This is the second year that the coronavirus has hit Hong Kong Arts Month, which is normally held in March and features a sumptuous feast of events in the visual and performing arts. While there is no question that the overall cultural sector has suffered because of the pandemic, individual segments of the commercial art market have been remarkably resilient.
True to its DNA as a financial capital, record-breaking sales helped Hong Kong become the second-largest contemporary
art auction market last year, overtaking London and coming just behind New York. As a recent report by InvestHK “The Art of Making Money” highlights, the arts are, perhaps surprisingly to some, an economic engine that contributes to city branding and cultural tourism.
But this is not the only reason the arts should play a central role in the relaunch of Hong Kong in a post-pandemic world. Cross-cultural dialogue through the arts can promote tolerance and understanding and bolster Hong Kong’s identity as an international metropolis, at a time when there are escalating
racial tensions worldwide characterised by a heightened tendency to dislike or even demonise the “other”.
Back in March 2019, the last time Art Basel was held in Hong Kong, guests at Lévy Gorvy were in for a real treat as they viewed works by Wassily Kandinsky, Joan Mitchell, Claude Monet and
Zao Wou-Ki, and listened to a live performance by Sean, Lauren and David Aaron Carpenter, musicians-turned-entrepreneurs who specialise in dealing in rare musical instruments like
the Stradivarius.
As the Carpenter trio played Piazzolla’s Libertango, an unexpected visitor stopped by. Robert Fisher, chairman of Gap and chairman of the board of the San Francisco Museum of Modern Art, was in town, and the four bonded over a shared Princeton connection. This behind-the-scenes encounter illustrates how the fair has been a magnet for collectors and placed Hong Kong squarely on the global art map.

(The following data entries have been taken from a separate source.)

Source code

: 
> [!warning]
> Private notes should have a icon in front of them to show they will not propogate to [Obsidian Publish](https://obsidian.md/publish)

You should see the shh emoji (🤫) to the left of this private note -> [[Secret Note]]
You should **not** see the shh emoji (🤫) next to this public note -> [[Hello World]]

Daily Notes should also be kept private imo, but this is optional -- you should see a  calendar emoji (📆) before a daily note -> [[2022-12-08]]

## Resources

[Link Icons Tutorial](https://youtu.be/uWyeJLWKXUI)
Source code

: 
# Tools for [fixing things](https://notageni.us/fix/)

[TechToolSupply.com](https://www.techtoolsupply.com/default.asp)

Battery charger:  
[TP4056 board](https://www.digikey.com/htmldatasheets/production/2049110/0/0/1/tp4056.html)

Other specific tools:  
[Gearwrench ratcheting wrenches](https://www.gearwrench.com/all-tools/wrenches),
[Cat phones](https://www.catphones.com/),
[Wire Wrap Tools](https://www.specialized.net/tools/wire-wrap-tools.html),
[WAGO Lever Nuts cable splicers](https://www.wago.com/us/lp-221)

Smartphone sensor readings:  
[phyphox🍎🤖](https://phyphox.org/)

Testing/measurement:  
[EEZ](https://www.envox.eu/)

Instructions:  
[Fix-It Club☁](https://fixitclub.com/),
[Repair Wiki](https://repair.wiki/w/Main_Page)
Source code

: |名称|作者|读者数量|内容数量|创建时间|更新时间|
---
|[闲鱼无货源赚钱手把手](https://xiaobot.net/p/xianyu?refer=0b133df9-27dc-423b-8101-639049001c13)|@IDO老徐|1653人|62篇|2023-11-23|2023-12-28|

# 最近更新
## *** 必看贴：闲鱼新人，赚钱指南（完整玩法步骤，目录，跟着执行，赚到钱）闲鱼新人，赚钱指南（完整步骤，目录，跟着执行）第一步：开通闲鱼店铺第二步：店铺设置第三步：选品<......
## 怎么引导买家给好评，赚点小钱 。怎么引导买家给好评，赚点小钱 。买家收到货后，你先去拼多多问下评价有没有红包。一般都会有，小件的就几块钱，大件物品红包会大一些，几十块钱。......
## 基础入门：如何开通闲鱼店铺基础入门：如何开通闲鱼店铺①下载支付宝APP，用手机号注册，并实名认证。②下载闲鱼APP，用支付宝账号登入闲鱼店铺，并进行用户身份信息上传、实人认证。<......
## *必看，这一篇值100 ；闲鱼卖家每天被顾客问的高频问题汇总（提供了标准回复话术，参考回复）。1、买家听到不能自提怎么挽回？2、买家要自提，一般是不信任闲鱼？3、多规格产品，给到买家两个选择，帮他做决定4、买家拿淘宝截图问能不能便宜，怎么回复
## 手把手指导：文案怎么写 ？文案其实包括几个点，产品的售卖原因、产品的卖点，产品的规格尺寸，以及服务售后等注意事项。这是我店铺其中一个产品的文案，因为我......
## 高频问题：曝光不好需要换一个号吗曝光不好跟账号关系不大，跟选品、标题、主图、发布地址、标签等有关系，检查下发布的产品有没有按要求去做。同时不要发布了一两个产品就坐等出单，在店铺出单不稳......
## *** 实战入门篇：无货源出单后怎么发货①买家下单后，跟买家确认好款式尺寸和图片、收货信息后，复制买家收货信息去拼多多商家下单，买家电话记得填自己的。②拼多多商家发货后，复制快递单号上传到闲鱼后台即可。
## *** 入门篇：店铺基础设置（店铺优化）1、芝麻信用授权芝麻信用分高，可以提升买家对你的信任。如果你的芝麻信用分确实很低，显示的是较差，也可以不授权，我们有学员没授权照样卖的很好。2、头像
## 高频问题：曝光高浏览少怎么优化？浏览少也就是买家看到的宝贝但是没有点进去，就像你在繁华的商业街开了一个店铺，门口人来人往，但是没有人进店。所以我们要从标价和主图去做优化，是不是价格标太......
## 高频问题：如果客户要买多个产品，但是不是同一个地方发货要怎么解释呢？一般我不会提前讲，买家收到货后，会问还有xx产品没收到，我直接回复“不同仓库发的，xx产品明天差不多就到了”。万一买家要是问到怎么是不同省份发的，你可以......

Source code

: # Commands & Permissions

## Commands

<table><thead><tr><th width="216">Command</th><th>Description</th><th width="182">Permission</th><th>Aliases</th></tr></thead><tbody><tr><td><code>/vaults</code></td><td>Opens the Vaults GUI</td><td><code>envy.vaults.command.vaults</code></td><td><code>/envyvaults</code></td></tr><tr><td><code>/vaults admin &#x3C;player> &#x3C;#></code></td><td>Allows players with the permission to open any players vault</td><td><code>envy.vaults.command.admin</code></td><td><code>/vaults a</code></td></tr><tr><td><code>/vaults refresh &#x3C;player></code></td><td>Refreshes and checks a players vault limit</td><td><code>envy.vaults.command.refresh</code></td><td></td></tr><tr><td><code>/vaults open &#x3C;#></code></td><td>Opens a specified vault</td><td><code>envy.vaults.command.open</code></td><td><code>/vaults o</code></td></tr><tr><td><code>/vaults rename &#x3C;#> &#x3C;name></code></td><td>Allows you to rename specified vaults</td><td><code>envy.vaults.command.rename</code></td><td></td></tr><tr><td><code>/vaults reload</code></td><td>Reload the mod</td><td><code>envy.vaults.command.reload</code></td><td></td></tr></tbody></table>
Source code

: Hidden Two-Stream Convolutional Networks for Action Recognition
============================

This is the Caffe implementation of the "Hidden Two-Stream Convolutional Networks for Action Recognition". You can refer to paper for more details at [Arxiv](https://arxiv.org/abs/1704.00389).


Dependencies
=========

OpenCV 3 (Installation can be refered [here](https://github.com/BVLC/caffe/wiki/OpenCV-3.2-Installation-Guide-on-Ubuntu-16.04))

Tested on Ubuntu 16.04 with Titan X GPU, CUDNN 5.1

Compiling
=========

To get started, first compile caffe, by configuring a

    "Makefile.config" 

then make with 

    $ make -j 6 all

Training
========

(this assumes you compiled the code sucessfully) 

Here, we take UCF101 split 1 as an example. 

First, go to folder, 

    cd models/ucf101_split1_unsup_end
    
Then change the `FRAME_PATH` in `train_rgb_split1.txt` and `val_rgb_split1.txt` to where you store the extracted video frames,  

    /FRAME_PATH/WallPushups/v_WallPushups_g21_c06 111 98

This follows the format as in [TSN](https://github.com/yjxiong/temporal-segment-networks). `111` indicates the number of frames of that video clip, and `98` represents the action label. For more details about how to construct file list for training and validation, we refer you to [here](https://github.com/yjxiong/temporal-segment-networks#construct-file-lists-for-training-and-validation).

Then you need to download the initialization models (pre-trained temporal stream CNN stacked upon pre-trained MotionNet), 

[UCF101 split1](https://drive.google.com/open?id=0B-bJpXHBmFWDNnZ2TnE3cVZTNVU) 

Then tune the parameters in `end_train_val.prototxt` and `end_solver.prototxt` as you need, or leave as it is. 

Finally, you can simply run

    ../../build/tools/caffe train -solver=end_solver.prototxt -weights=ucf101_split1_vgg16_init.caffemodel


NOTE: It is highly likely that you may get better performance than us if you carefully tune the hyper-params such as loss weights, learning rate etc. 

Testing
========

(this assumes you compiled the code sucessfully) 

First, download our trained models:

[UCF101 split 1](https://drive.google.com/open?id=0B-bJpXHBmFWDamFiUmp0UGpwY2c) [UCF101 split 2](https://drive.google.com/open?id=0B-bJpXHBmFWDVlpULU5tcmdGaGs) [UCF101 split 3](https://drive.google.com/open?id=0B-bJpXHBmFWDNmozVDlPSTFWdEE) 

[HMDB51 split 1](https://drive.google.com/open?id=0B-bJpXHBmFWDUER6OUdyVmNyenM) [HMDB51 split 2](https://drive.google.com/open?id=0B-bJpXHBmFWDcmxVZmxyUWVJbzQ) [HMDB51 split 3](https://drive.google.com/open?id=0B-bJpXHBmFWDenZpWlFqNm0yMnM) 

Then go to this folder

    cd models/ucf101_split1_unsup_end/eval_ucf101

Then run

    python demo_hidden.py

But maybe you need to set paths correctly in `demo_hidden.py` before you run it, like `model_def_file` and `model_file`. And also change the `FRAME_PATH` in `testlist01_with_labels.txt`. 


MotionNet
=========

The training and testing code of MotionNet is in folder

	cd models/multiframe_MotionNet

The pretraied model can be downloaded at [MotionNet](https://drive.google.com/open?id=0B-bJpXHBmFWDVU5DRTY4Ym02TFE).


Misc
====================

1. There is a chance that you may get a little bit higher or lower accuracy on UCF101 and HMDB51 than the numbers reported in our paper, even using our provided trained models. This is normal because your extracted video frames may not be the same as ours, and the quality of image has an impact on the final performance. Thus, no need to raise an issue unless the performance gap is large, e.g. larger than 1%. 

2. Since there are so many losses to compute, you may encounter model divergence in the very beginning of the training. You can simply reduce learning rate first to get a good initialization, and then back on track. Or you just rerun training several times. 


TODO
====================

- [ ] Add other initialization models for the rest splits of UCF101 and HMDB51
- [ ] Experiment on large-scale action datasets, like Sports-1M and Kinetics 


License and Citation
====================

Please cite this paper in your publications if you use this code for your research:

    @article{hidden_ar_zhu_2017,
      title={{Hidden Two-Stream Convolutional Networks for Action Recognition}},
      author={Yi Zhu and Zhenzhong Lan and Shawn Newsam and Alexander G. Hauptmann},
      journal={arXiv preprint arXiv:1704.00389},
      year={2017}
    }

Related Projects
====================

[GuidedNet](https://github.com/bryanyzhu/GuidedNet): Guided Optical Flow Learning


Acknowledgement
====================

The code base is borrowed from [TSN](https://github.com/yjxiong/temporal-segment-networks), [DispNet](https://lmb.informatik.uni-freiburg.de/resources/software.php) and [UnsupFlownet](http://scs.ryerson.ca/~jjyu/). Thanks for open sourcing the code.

More recently, Financial Secretary Paul Chan Mo-po earmarked HK$169 million in the 2021-22 budget to enhance local projects in cultural tourism. These include the
Yim Tin Tsai Arts Festival, a village experience in Sai Kung that integrates art, religion, culture, heritage and green elements, and City in Time, an offering by City University that seeks to juxtapose Hong Kong’s past with the present through 360-degree historical panoramas, complete with selfie functions.